Though it's been mum on the details, T-Mobile clearly has some ideas in mind as it looks to have Layer3 TV ride its coming 5G network. But how it can truly differentiate and move the needle when it unleashes its national OTT TV service remains the big question.
It will likely have to get creative with mobile, broadband and video bundles along with special offers and perks that, for example, will enable consumers to stream video without having to fret about caps and cumbersome data-usage policies. (See T-Mobile: 5G Lets Us Take Broadband Across America.)

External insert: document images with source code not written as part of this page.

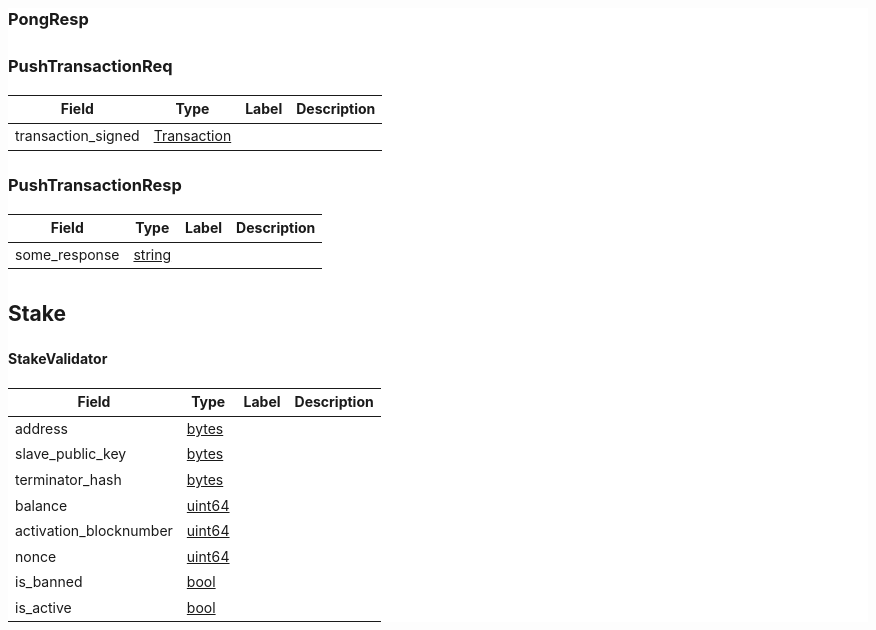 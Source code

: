 

<a name="qrl.PongResp"/>

### PongResp







<a name="qrl.PushTransactionReq"/>

### PushTransactionReq



| Field | Type | Label | Description |
| ----- | ---- | ----- | ----------- |
| transaction_signed | [Transaction](#qrl.Transaction) |  |  |






<a name="qrl.PushTransactionResp"/>

### PushTransactionResp



| Field | Type | Label | Description |
| ----- | ---- | ----- | ----------- |
| some_response | [string](#string) |  |  |



## Stake


<a name="qrl.StakeValidator"/>

#### StakeValidator



| Field | Type | Label | Description |
| ----- | ---- | ----- | ----------- |
| address | [bytes](#bytes) |  |  |
| slave_public_key | [bytes](#bytes) |  |  |
| terminator_hash | [bytes](#bytes) |  |  |
| balance | [uint64](#uint64) |  |  |
| activation_blocknumber | [uint64](#uint64) |  |  |
| nonce | [uint64](#uint64) |  |  |
| is_banned | [bool](#bool) |  |  |
| is_active | [bool](#bool) |  |  |

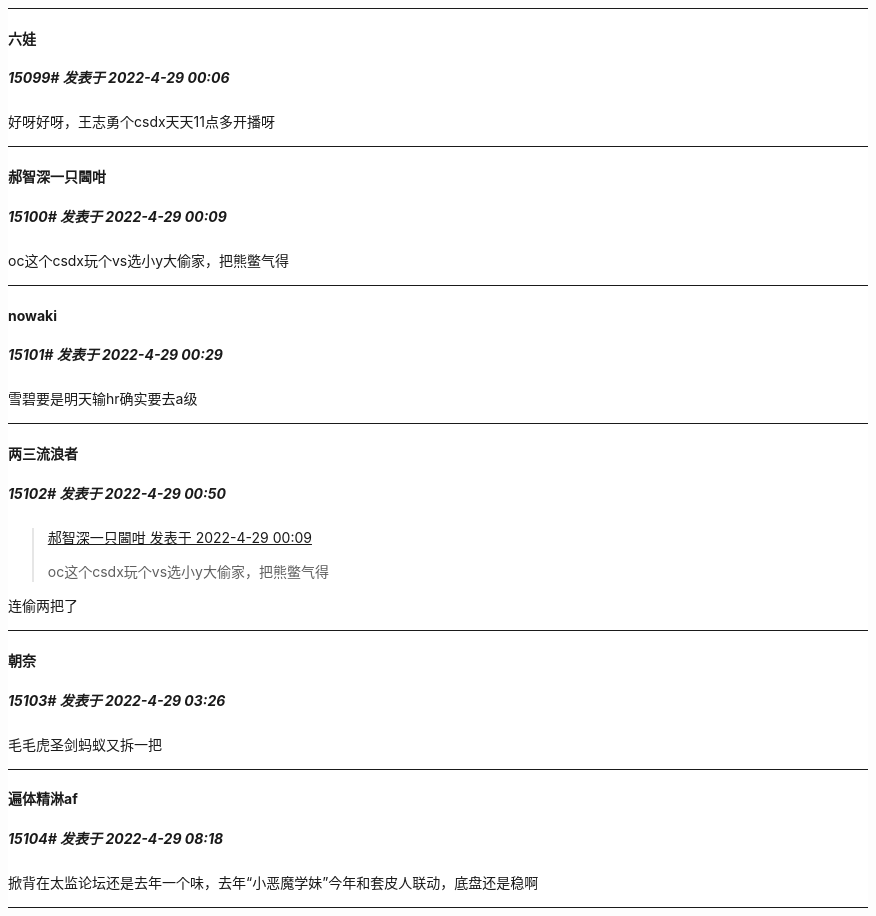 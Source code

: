 
*****

####  六娃  
##### 15099#       发表于 2022-4-29 00:06

好呀好呀，王志勇个csdx天天11点多开播呀

*****

####  郝智深一只閪咁  
##### 15100#       发表于 2022-4-29 00:09

oc这个csdx玩个vs选小y大偷家，把熊鳖气得



*****

####  nowaki  
##### 15101#       发表于 2022-4-29 00:29

雪碧要是明天输hr确实要去a级



*****

####  两三流浪者  
##### 15102#       发表于 2022-4-29 00:50

<blockquote><a href="httphttps://bbs.saraba1st.com/2b/forum.php?mod=redirect&amp;goto=findpost&amp;pid=55626013&amp;ptid=2033655" target="_blank">郝智深一只閪咁 发表于 2022-4-29 00:09</a>

oc这个csdx玩个vs选小y大偷家，把熊鳖气得</blockquote>
连偷两把了



*****

####  朝奈  
##### 15103#       发表于 2022-4-29 03:26

毛毛虎圣剑蚂蚁又拆一把



*****

####  遍体精淋af  
##### 15104#       发表于 2022-4-29 08:18

掀背在太监论坛还是去年一个味，去年“小恶魔学妹”今年和套皮人联动，底盘还是稳啊



*****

But for many consumers that have cut the cord or have steered clear of pay-TV altogether, the cost has been a big issue. T-Mobile could also try to resonate with aggressively low-cost services and various skinny channel line-ups, but even it will likely be hard-pressed to make the numbers add up because it has much less control on the costs of programming the service. It's entirely possible that T-Mobile will offer a pay-TV service at break-even or perhaps at a loss as it looks to prime the pump for its OTT TV offering in the early going.
A public interest statement (PDF) tied to its proposed merger with Sprint Corp. (NYSE: S) illustrates the business challenge faced by T-Mobile in the pay-TV arena. In it, T-Mobile estimates that that Layer3 TV's content acquisition costs are as much as 30% higher than larger pay-TV providers pay for the same programming. T-Mobile argued that adding Sprint to the mix will give it more scale and, therefore, more leverage at the negotiation table.